◆ **BRIEF**
Across the entries below, work out how many lines contain "Position". Respond with the number and no other text.
————————
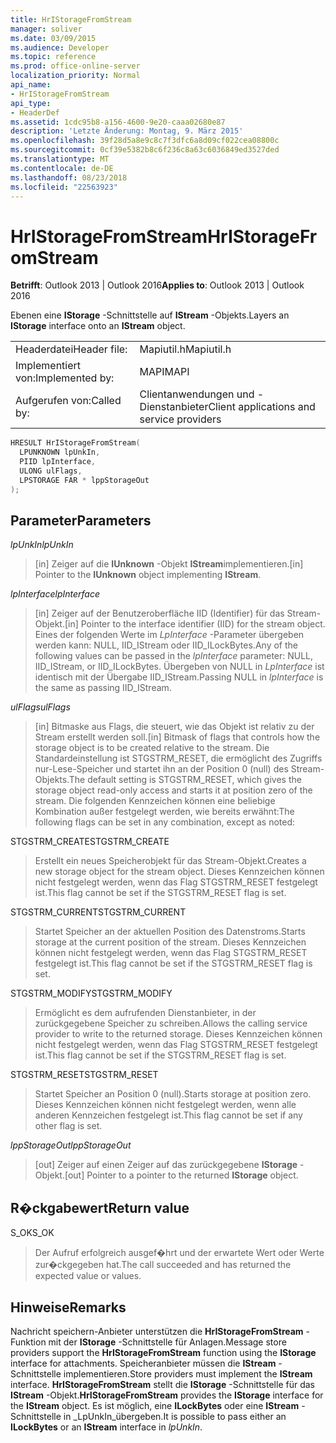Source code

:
```yaml
---
title: HrIStorageFromStream
manager: soliver
ms.date: 03/09/2015
ms.audience: Developer
ms.topic: reference
ms.prod: office-online-server
localization_priority: Normal
api_name:
- HrIStorageFromStream
api_type:
- HeaderDef
ms.assetid: 1cdc95b8-a156-4600-9e20-caaa02680e87
description: 'Letzte Änderung: Montag, 9. März 2015'
ms.openlocfilehash: 39f28d5a8e9c8c7f3dfc6a8d09cf022cea08800c
ms.sourcegitcommit: 0cf39e5382b8c6f236c8a63c6036849ed3527ded
ms.translationtype: MT
ms.contentlocale: de-DE
ms.lasthandoff: 08/23/2018
ms.locfileid: "22563923"
---
```

# <a name="hristoragefromstream"></a><span data-ttu-id="bd9dc-103">HrIStorageFromStream</span><span class="sxs-lookup"><span data-stu-id="bd9dc-103">HrIStorageFromStream</span></span>

  
  
<span data-ttu-id="bd9dc-104">**Betrifft**: Outlook 2013 | Outlook 2016</span><span class="sxs-lookup"><span data-stu-id="bd9dc-104">**Applies to**: Outlook 2013 | Outlook 2016</span></span> 
  
<span data-ttu-id="bd9dc-105">Ebenen eine **IStorage** -Schnittstelle auf **IStream** -Objekts.</span><span class="sxs-lookup"><span data-stu-id="bd9dc-105">Layers an **IStorage** interface onto an **IStream** object.</span></span> 
  
|||
|:-----|:-----|
|<span data-ttu-id="bd9dc-106">Headerdatei</span><span class="sxs-lookup"><span data-stu-id="bd9dc-106">Header file:</span></span>  <br/> |<span data-ttu-id="bd9dc-107">Mapiutil.h</span><span class="sxs-lookup"><span data-stu-id="bd9dc-107">Mapiutil.h</span></span>  <br/> |
|<span data-ttu-id="bd9dc-108">Implementiert von:</span><span class="sxs-lookup"><span data-stu-id="bd9dc-108">Implemented by:</span></span>  <br/> |<span data-ttu-id="bd9dc-109">MAPI</span><span class="sxs-lookup"><span data-stu-id="bd9dc-109">MAPI</span></span>  <br/> |
|<span data-ttu-id="bd9dc-110">Aufgerufen von:</span><span class="sxs-lookup"><span data-stu-id="bd9dc-110">Called by:</span></span>  <br/> |<span data-ttu-id="bd9dc-111">Clientanwendungen und -Dienstanbieter</span><span class="sxs-lookup"><span data-stu-id="bd9dc-111">Client applications and service providers</span></span>  <br/> |
   
```cpp
HRESULT HrIStorageFromStream(
  LPUNKNOWN lpUnkIn,
  PIID lpInterface,
  ULONG ulFlags,
  LPSTORAGE FAR * lppStorageOut
);
```

## <a name="parameters"></a><span data-ttu-id="bd9dc-112">Parameter</span><span class="sxs-lookup"><span data-stu-id="bd9dc-112">Parameters</span></span>

 <span data-ttu-id="bd9dc-113">_lpUnkIn_</span><span class="sxs-lookup"><span data-stu-id="bd9dc-113">_lpUnkIn_</span></span>
  
> <span data-ttu-id="bd9dc-114">[in] Zeiger auf die **IUnknown** -Objekt **IStream**implementieren.</span><span class="sxs-lookup"><span data-stu-id="bd9dc-114">[in] Pointer to the **IUnknown** object implementing **IStream**.</span></span> 
    
 <span data-ttu-id="bd9dc-115">_lpInterface_</span><span class="sxs-lookup"><span data-stu-id="bd9dc-115">_lpInterface_</span></span>
  
> <span data-ttu-id="bd9dc-116">[in] Zeiger auf der Benutzeroberfläche IID (Identifier) für das Stream-Objekt.</span><span class="sxs-lookup"><span data-stu-id="bd9dc-116">[in] Pointer to the interface identifier (IID) for the stream object.</span></span> <span data-ttu-id="bd9dc-117">Eines der folgenden Werte im _LpInterface_ -Parameter übergeben werden kann: NULL, IID_IStream oder IID_ILockBytes.</span><span class="sxs-lookup"><span data-stu-id="bd9dc-117">Any of the following values can be passed in the  _lpInterface_ parameter: NULL, IID_IStream, or IID_ILockBytes.</span></span> <span data-ttu-id="bd9dc-118">Übergeben von NULL in _LpInterface_ ist identisch mit der Übergabe IID_IStream.</span><span class="sxs-lookup"><span data-stu-id="bd9dc-118">Passing NULL in  _lpInterface_ is the same as passing IID_IStream.</span></span> 
    
 <span data-ttu-id="bd9dc-119">_ulFlags_</span><span class="sxs-lookup"><span data-stu-id="bd9dc-119">_ulFlags_</span></span>
  
> <span data-ttu-id="bd9dc-120">[in] Bitmaske aus Flags, die steuert, wie das Objekt ist relativ zu der Stream erstellt werden soll.</span><span class="sxs-lookup"><span data-stu-id="bd9dc-120">[in] Bitmask of flags that controls how the storage object is to be created relative to the stream.</span></span> <span data-ttu-id="bd9dc-121">Die Standardeinstellung ist STGSTRM_RESET, die ermöglicht des Zugriffs nur-Lese-Speicher und startet ihn an der Position 0 (null) des Stream-Objekts.</span><span class="sxs-lookup"><span data-stu-id="bd9dc-121">The default setting is STGSTRM_RESET, which gives the storage object read-only access and starts it at position zero of the stream.</span></span> <span data-ttu-id="bd9dc-122">Die folgenden Kennzeichen können eine beliebige Kombination außer festgelegt werden, wie bereits erwähnt:</span><span class="sxs-lookup"><span data-stu-id="bd9dc-122">The following flags can be set in any combination, except as noted:</span></span>
    
<span data-ttu-id="bd9dc-123">STGSTRM_CREATE</span><span class="sxs-lookup"><span data-stu-id="bd9dc-123">STGSTRM_CREATE</span></span> 
  
> <span data-ttu-id="bd9dc-124">Erstellt ein neues Speicherobjekt für das Stream-Objekt.</span><span class="sxs-lookup"><span data-stu-id="bd9dc-124">Creates a new storage object for the stream object.</span></span> <span data-ttu-id="bd9dc-125">Dieses Kennzeichen können nicht festgelegt werden, wenn das Flag STGSTRM_RESET festgelegt ist.</span><span class="sxs-lookup"><span data-stu-id="bd9dc-125">This flag cannot be set if the STGSTRM_RESET flag is set.</span></span> 
    
<span data-ttu-id="bd9dc-126">STGSTRM_CURRENT</span><span class="sxs-lookup"><span data-stu-id="bd9dc-126">STGSTRM_CURRENT</span></span> 
  
> <span data-ttu-id="bd9dc-127">Startet Speicher an der aktuellen Position des Datenstroms.</span><span class="sxs-lookup"><span data-stu-id="bd9dc-127">Starts storage at the current position of the stream.</span></span> <span data-ttu-id="bd9dc-128">Dieses Kennzeichen können nicht festgelegt werden, wenn das Flag STGSTRM_RESET festgelegt ist.</span><span class="sxs-lookup"><span data-stu-id="bd9dc-128">This flag cannot be set if the STGSTRM_RESET flag is set.</span></span> 
    
<span data-ttu-id="bd9dc-129">STGSTRM_MODIFY</span><span class="sxs-lookup"><span data-stu-id="bd9dc-129">STGSTRM_MODIFY</span></span> 
  
> <span data-ttu-id="bd9dc-130">Ermöglicht es dem aufrufenden Dienstanbieter, in der zurückgegebene Speicher zu schreiben.</span><span class="sxs-lookup"><span data-stu-id="bd9dc-130">Allows the calling service provider to write to the returned storage.</span></span> <span data-ttu-id="bd9dc-131">Dieses Kennzeichen können nicht festgelegt werden, wenn das Flag STGSTRM_RESET festgelegt ist.</span><span class="sxs-lookup"><span data-stu-id="bd9dc-131">This flag cannot be set if the STGSTRM_RESET flag is set.</span></span> 
    
<span data-ttu-id="bd9dc-132">STGSTRM_RESET</span><span class="sxs-lookup"><span data-stu-id="bd9dc-132">STGSTRM_RESET</span></span> 
  
> <span data-ttu-id="bd9dc-133">Startet Speicher an Position 0 (null).</span><span class="sxs-lookup"><span data-stu-id="bd9dc-133">Starts storage at position zero.</span></span> <span data-ttu-id="bd9dc-134">Dieses Kennzeichen können nicht festgelegt werden, wenn alle anderen Kennzeichen festgelegt ist.</span><span class="sxs-lookup"><span data-stu-id="bd9dc-134">This flag cannot be set if any other flag is set.</span></span> 
    
 <span data-ttu-id="bd9dc-135">_lppStorageOut_</span><span class="sxs-lookup"><span data-stu-id="bd9dc-135">_lppStorageOut_</span></span>
  
> <span data-ttu-id="bd9dc-136">[out] Zeiger auf einen Zeiger auf das zurückgegebene **IStorage** -Objekt.</span><span class="sxs-lookup"><span data-stu-id="bd9dc-136">[out] Pointer to a pointer to the returned **IStorage** object.</span></span> 
    
## <a name="return-value"></a><span data-ttu-id="bd9dc-137">R�ckgabewert</span><span class="sxs-lookup"><span data-stu-id="bd9dc-137">Return value</span></span>

<span data-ttu-id="bd9dc-138">S_OK</span><span class="sxs-lookup"><span data-stu-id="bd9dc-138">S_OK</span></span> 
  
> <span data-ttu-id="bd9dc-139">Der Aufruf erfolgreich ausgef�hrt und der erwartete Wert oder Werte zur�ckgegeben hat.</span><span class="sxs-lookup"><span data-stu-id="bd9dc-139">The call succeeded and has returned the expected value or values.</span></span>
    
## <a name="remarks"></a><span data-ttu-id="bd9dc-140">Hinweise</span><span class="sxs-lookup"><span data-stu-id="bd9dc-140">Remarks</span></span>

<span data-ttu-id="bd9dc-141">Nachricht speichern-Anbieter unterstützen die **HrIStorageFromStream** -Funktion mit der **IStorage** -Schnittstelle für Anlagen.</span><span class="sxs-lookup"><span data-stu-id="bd9dc-141">Message store providers support the **HrIStorageFromStream** function using the **IStorage** interface for attachments.</span></span> <span data-ttu-id="bd9dc-142">Speicheranbieter müssen die **IStream** -Schnittstelle implementieren.</span><span class="sxs-lookup"><span data-stu-id="bd9dc-142">Store providers must implement the **IStream** interface.</span></span> <span data-ttu-id="bd9dc-143">**HrIStorageFromStream** stellt die **IStorage** -Schnittstelle für das **IStream** -Objekt.</span><span class="sxs-lookup"><span data-stu-id="bd9dc-143">**HrIStorageFromStream** provides the **IStorage** interface for the **IStream** object.</span></span> <span data-ttu-id="bd9dc-144">Es ist möglich, eine **ILockBytes** oder eine **IStream** -Schnittstelle in _LpUnkIn_übergeben.</span><span class="sxs-lookup"><span data-stu-id="bd9dc-144">It is possible to pass either an **ILockBytes** or an **IStream** interface in  _lpUnkIn_.</span></span>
————————
◆ **WRITTEN SOLUTION**
3